Desde mi punto de vista, da la impresión de que hay un montón de postulados apriorísticos que inhiben un verdadero crecimiento de las vocaciones. Hay una reticencia colectiva a admitir dónde están consiguiéndose éxitos vocacionales. Las diócesis tradicionales y las órdenes tradicionales están produciendo la parte del león de las vocaciones.
Como es sabido, Coca-Cola introdujo el 1985 la New Coke. Duró solo 77 días. Solo al 13% de los consumidores de Coke les gustó. ¿Dobló la compañía su inversión publicitaria en la New Coke? Después de todo, se habían gastado millones de dólares en introducir el producto... ¡Pues no! ¡Cambiaron totalmente de planes y reintrodujeron la Coca-Cola clásica! Si comparamos, nuestros obispos han hecho exactamente lo contrario en lo que se refiere a las vocaciones. Mantienen métodos que se han demostrado fallidos.

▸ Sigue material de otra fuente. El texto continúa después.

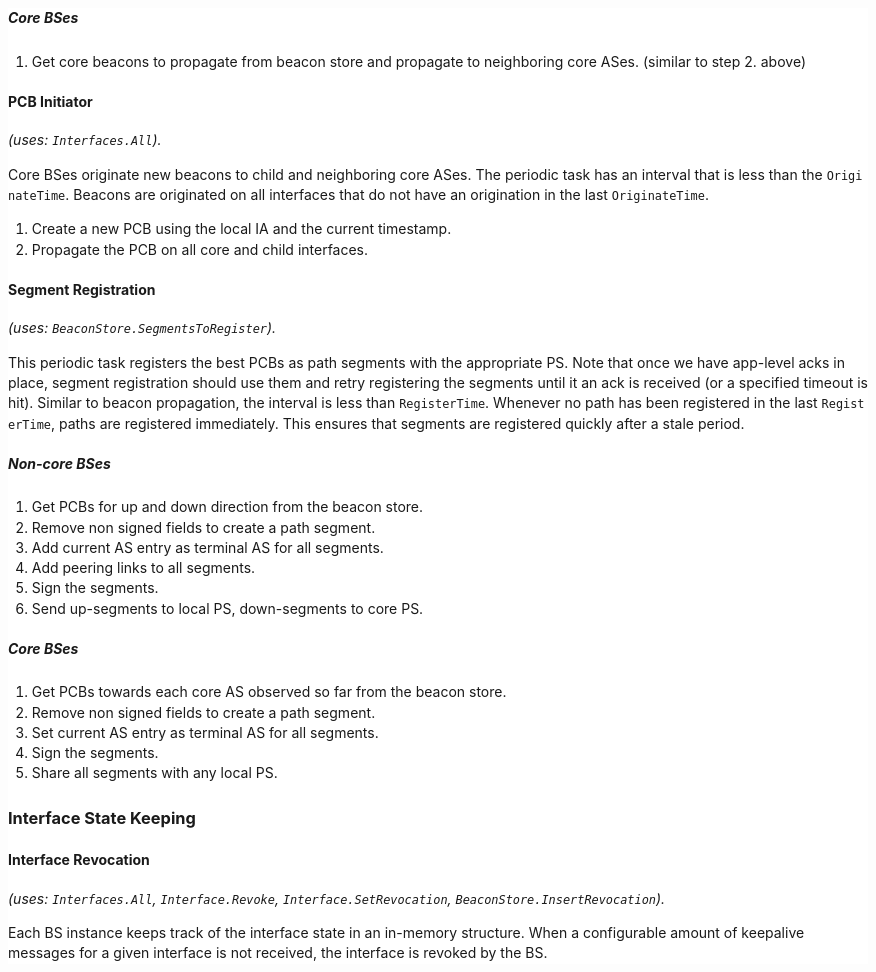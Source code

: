 ##### Core BSes

1. Get core beacons to propagate from beacon store and propagate to neighboring core ASes. (similar
   to step 2. above)

#### PCB Initiator

*(uses: `Interfaces.All`).*

Core BSes originate new beacons to child and neighboring core ASes.
The periodic task has an interval that is less than the `OriginateTime`.
Beacons are originated on all interfaces that do not have an origination in the last `OriginateTime`.

1. Create a new PCB using the local IA and the current timestamp.
1. Propagate the PCB on all core and child interfaces.

#### Segment Registration

*(uses: `BeaconStore.SegmentsToRegister`).*

This periodic task registers the best PCBs as path segments with the appropriate PS. Note that once
we have app-level acks in place, segment registration should use them and retry registering the
segments until it an ack is received (or a specified timeout is hit). Similar to beacon propagation,
the interval is less than `RegisterTime`. Whenever no path has been registered in the last
`RegisterTime`, paths are registered immediately. This ensures that segments are registered quickly
after a stale period.

##### Non-core BSes

1. Get PCBs for up and down direction from the beacon store.
1. Remove non signed fields to create a path segment.
1. Add current AS entry as terminal AS for all segments.
1. Add peering links to all segments.
1. Sign the segments.
1. Send up-segments to local PS, down-segments to core PS.

##### Core BSes

1. Get PCBs towards each core AS observed so far from the beacon store.
1. Remove non signed fields to create a path segment.
1. Set current AS entry as terminal AS for all segments.
1. Sign the segments.
1. Share all segments with any local PS.

### Interface State Keeping

#### Interface Revocation

*(uses: `Interfaces.All`, `Interface.Revoke`, `Interface.SetRevocation`,
 `BeaconStore.InsertRevocation`).*

Each BS instance keeps track of the interface state in an in-memory structure. When a configurable
amount of keepalive messages for a given interface is not received, the interface is revoked by the
BS.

Sugiero humildemente que existe una conexión espiritual entre el nivel de vocaciones de 1965 y nuestra escasez de vocaciones, que se prolonga 52 años ya. ¿Qué es exactamente lo que hemos estado haciendo mal? Temo que una gran mayoría de nuestros actuales prelados no quieran escuchar la respuesta real, porque no encaja en sus esquemas, en su obstinada adhesión a una ideología.
En primer lugar, necesitamos un servicio del altar exclusivamente masculino. El Vaticano II nunca tuvo en mente un ejército de ministras extraordinarias de la comunión. Nunca imaginó “monaguillas”. Nunca proyectó que las lecturas del Antiguo Testamento y de las Epístolas las hiciesen (casi) exclusivamente mujeres.
Solo una diócesis en Estados Unidos obedece la más reciente Instrucción General del Misal Romano. Esta Instrucción General pide que los acólitos y lectores sean instituidos. Es un grave abuso que en las misas más solemnes de casi cualquier catedral de la nación, habiendo seminaristas que son lectores instituidos, se les prohíba desempeñar su privilegio litúrgico.
Prácticamente hemos expulsado a los hombres del servicio del altar (también como sacristanes y para recoger la colecta), con peligro para las vocaciones. Los hombres casi siempre darán un paso atrás si perciben que una tarea está reservada a las mujeres.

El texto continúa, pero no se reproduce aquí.